È giusto allora riflettere sul contenuto della prima parte della Costituzione ricordando che essa col primo articolo pone a fondamento della Repubblica il lavoro considerandolo come valore informativo dell’intero ordinamento e affermando all’art. 4 che la Repubblica riconosce a tutti i cittadini il diritto al lavoro e promuove le condizioni per renderlo effettivo. Una vera svolta nella concezione del lavoro che, sul piano istituzionale, da attività relegata in un ruolo sostanzialmente servile viene elevato a pietra angolare della costruzione dello stato repubblicano e, sul piano soggettivo, diviene un diritto fondamentale connaturato alla dignità della persona umana. Così connaturato all’essenza dell’uomo da far dire allo scrittore e moralista cattolico Igino Giordani che “non far lavorare l’uomo è come non farlo respirare”. Una Costituzione che riconosce e garantisce i diritti inviolabili dell’uomo; afferma il principio della parità sociale con l’impegno a rimuovere gli ostacoli che di fatto impediscono la partecipazione dei cittadini alla vita pubblica del Paese; tutela la salute come diritto dell’individuo e interesse della collettività; dice che la Repubblica deve rendere effettivo per tutti il diritto allo studio; prescrive che il sistema tributario deve essere informato a criteri di progressività; che i cittadini cui sono affidate funzioni pubbliche devono adempierle con “disciplina ed onore” e dichiara che l’Italia “ripudia la guerra” come strumento di offesa e mezzo di risoluzione delle controversie internazionali. Per quanto attiene poi alla politica economica assegna allo Stato compiti di soggetto attivo nei processi economici garantendo gli istituti della proprietà privata e della libera iniziativa economica ma prescrivendo che l’una e l’altra devono avere funzione sociale e non possono svolgersi contro gli interessi della collettività.
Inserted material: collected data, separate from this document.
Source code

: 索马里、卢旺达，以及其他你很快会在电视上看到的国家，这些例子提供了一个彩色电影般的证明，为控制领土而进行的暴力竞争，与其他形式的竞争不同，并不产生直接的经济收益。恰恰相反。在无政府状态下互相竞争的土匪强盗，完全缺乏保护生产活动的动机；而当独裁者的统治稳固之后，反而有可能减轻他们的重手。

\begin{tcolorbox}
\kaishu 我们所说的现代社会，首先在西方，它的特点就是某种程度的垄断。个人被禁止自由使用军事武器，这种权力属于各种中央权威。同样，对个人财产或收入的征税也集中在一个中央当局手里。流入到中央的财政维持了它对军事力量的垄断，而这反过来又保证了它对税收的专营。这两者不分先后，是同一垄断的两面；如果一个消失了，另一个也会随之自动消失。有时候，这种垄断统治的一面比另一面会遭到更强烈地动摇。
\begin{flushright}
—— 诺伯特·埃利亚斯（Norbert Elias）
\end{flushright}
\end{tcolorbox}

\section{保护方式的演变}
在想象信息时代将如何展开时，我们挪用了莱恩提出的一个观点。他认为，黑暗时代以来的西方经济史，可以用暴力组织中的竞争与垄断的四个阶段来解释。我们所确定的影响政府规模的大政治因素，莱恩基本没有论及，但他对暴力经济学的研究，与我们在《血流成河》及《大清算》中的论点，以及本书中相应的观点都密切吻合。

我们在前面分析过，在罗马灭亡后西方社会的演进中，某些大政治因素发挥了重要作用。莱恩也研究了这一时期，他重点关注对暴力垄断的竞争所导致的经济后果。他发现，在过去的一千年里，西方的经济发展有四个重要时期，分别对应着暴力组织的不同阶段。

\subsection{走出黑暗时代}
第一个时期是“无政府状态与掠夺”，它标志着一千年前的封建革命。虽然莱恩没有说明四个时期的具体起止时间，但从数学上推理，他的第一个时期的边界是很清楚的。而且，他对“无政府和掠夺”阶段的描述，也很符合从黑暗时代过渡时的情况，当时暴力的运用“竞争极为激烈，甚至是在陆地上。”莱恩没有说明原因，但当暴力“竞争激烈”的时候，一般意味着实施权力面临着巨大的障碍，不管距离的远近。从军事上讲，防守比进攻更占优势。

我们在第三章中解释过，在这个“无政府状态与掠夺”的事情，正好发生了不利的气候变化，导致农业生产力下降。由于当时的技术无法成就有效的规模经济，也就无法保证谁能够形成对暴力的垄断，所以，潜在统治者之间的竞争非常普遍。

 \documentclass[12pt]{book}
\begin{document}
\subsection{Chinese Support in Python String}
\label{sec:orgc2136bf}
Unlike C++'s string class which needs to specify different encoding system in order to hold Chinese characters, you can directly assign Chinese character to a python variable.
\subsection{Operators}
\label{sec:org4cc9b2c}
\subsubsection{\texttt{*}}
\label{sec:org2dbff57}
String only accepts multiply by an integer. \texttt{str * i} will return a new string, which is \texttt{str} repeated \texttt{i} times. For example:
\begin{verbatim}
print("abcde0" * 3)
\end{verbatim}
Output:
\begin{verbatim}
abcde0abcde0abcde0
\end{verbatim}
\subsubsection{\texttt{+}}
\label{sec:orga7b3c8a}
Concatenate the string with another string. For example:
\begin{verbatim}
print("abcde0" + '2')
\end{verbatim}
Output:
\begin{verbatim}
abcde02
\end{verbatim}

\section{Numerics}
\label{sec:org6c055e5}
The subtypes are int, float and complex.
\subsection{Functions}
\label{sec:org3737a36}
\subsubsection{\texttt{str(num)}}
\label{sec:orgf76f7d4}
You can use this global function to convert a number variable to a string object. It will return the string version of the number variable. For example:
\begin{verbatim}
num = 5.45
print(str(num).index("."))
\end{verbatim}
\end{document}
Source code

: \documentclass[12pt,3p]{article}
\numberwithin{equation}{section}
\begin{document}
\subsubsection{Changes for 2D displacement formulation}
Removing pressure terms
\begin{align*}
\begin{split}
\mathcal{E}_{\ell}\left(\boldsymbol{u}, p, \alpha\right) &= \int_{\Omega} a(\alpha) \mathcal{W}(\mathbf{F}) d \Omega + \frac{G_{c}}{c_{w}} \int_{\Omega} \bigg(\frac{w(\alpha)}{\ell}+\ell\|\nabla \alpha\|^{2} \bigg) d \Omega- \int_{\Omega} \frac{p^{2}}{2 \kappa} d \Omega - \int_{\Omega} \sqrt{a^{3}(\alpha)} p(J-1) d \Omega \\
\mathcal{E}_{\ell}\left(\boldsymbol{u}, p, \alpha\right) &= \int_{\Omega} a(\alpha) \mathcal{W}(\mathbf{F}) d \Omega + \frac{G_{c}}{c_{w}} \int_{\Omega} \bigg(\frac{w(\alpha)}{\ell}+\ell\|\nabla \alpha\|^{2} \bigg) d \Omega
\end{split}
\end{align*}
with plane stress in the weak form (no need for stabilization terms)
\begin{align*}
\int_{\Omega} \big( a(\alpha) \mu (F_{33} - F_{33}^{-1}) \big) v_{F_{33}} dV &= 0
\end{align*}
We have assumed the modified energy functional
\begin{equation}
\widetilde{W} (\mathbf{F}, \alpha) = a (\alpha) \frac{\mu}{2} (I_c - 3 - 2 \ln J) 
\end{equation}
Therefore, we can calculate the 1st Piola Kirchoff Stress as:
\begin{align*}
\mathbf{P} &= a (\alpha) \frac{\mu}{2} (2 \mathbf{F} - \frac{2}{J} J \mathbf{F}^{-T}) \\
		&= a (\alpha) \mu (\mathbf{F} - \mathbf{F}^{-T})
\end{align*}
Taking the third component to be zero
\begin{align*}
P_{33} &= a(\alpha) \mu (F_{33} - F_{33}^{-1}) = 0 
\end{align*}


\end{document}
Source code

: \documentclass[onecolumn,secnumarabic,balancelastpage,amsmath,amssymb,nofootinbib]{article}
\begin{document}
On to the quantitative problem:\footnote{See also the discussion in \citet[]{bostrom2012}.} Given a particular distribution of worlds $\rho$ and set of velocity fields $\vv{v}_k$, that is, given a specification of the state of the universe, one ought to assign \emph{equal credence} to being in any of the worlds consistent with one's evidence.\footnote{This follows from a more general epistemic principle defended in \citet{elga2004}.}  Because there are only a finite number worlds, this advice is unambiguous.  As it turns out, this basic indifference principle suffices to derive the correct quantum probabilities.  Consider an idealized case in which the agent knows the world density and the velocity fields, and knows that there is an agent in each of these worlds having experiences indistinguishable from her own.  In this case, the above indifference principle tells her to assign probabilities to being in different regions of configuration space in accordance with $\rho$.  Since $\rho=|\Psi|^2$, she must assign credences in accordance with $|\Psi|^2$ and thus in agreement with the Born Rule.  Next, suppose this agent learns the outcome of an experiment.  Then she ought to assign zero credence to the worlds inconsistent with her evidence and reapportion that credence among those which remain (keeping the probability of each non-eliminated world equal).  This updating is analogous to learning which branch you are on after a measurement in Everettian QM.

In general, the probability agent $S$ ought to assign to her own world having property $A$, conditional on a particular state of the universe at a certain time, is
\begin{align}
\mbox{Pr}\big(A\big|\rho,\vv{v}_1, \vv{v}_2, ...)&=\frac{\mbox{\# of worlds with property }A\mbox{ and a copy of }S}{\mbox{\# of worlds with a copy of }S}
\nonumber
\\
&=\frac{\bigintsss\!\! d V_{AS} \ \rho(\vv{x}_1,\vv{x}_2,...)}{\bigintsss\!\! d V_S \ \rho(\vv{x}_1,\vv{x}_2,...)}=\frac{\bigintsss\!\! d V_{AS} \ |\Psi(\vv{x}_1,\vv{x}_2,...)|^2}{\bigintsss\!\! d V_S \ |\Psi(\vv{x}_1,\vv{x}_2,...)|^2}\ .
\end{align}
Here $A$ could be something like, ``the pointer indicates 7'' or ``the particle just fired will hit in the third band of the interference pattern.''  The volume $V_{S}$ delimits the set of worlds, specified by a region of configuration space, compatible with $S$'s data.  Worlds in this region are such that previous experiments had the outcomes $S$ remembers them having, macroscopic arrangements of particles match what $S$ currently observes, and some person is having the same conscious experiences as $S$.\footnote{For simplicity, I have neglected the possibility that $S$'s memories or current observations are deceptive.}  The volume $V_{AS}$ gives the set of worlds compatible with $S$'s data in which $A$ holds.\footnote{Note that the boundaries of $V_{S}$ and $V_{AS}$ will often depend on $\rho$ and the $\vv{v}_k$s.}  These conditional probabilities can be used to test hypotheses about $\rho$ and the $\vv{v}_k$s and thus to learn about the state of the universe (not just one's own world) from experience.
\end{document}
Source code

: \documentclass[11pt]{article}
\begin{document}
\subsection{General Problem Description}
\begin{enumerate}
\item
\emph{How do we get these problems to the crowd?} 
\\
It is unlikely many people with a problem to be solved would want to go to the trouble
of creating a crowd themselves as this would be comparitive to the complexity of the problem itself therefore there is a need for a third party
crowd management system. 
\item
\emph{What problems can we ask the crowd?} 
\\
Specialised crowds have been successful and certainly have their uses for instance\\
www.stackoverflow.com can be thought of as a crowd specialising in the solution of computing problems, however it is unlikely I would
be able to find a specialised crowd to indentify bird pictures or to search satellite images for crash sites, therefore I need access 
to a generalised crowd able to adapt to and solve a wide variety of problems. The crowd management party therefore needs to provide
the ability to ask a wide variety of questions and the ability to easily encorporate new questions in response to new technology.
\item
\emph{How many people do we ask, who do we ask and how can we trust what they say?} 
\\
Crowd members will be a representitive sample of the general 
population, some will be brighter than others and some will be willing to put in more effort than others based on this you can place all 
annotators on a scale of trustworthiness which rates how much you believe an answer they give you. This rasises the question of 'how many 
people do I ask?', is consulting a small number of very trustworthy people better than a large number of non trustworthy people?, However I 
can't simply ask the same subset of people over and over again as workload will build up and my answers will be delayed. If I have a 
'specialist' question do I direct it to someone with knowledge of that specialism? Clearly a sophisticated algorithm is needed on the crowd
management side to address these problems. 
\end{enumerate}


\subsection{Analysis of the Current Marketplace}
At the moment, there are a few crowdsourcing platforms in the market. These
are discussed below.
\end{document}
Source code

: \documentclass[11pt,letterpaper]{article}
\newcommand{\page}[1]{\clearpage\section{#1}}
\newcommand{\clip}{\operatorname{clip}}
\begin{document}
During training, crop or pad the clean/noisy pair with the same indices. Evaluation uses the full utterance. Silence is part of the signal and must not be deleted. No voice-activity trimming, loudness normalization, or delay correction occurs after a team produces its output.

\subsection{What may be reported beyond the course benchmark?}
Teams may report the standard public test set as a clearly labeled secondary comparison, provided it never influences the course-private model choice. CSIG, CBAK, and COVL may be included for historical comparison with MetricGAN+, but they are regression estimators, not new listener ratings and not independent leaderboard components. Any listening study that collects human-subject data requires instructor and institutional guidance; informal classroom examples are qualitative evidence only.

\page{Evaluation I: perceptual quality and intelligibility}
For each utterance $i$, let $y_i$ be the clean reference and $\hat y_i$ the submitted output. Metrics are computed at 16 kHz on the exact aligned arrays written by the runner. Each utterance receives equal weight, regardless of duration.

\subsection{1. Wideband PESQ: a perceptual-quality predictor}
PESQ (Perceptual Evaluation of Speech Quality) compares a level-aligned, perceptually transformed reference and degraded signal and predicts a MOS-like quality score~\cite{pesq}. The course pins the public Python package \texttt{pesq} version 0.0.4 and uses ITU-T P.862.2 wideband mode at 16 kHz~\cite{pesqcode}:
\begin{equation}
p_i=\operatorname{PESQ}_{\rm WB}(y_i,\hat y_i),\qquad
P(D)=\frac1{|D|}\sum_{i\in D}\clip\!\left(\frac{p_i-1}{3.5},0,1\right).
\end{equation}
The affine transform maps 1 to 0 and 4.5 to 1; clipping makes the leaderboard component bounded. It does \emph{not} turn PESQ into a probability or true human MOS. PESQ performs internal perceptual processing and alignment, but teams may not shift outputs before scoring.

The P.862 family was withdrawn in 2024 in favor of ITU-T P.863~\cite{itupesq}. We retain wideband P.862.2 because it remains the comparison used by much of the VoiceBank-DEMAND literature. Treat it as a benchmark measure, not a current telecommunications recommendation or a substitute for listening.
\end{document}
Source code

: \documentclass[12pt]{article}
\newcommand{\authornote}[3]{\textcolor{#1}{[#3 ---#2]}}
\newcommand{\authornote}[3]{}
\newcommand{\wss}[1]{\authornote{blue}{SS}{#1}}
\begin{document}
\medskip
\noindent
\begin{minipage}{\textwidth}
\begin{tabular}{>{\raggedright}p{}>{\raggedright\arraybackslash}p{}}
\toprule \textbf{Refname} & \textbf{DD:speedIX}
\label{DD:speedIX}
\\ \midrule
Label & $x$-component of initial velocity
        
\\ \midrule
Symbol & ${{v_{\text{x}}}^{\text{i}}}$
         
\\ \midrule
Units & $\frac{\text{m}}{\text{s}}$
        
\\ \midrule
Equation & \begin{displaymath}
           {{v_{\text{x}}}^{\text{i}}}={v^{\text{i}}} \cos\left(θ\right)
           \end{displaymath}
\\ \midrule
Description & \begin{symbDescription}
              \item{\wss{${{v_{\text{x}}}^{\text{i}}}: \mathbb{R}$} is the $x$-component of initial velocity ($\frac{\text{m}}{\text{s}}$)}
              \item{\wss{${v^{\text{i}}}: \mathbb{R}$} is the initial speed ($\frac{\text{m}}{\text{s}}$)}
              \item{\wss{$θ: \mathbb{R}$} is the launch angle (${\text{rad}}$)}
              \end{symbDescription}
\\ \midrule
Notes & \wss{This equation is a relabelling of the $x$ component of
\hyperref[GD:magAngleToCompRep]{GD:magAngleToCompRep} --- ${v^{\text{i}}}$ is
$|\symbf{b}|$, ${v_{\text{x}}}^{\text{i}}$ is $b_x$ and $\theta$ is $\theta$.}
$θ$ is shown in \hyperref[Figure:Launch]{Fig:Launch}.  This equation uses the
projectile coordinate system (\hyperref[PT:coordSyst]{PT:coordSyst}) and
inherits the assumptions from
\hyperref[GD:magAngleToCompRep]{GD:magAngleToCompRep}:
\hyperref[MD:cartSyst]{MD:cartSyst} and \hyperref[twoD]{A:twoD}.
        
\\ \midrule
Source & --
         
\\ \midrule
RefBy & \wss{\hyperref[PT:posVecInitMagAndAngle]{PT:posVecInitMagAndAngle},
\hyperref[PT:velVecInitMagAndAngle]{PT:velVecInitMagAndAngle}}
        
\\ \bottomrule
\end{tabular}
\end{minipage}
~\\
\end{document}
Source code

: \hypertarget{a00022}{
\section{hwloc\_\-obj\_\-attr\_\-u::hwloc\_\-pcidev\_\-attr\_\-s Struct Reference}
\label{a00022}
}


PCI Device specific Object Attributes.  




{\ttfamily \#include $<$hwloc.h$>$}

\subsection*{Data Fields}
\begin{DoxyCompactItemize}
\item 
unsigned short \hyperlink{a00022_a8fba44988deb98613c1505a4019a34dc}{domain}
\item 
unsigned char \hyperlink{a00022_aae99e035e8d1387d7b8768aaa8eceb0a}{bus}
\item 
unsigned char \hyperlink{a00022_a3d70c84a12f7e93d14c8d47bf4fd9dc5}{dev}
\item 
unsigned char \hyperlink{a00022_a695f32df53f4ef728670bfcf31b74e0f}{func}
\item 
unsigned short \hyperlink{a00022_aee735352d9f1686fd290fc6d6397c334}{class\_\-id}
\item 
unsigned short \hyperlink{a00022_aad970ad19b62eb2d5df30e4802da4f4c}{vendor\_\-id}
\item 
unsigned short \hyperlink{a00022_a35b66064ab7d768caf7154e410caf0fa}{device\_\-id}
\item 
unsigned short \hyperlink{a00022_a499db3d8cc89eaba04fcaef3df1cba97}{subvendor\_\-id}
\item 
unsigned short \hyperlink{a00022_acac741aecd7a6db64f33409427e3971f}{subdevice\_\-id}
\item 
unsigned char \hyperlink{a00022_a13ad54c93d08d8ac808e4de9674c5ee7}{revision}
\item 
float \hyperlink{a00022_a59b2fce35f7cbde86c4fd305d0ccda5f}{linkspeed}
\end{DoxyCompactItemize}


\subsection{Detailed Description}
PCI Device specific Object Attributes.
Il fatto è che la riforma costituzionale in discussione, sul piano della concezione della democrazia, risulta caratterizzata da una logica rivolta a trasferire i poteri politici di decisione dai territori e dal popolo ai vertici del potere esecutivo e perciò non migliora ma sensibilmente riduce la funzionalità della seconda parte della Costituzione rispetto alla prima svuotando i principi e intaccando i diritti. E in questo quadro la stessa riforma, comportando come effetto indiretto ma scontato l’ulteriore indebolimento dei ceti sociali più deboli, finirà per rafforzare quelle scelte della politica economica dell’attuale Governo che si sono già concretizzate con la cancellazione dell’art.18 e la libertà di licenziamento, con l’aggravamento della precarizzazione del lavoro e con le tante misure in linea con i precetti di quell’establishment che vigila e opera al servizio dell’imperante neoliberismo. Ne consegue che a fronte di una riforma costituzionale che si propone di verticalizzare la nostra democrazia comprimendo la partecipazione democratica, la speranza è che il 4 dicembre prossimo il popolo si senta investito di un vero e proprio ruolo costituente per assolvere al compito di salvaguardare la Costituzione allo scopo di farla rivivere nella coscienza democratica dei cittadini e di pretendere che finalmente si ponga mano alla sua concreta attuazione.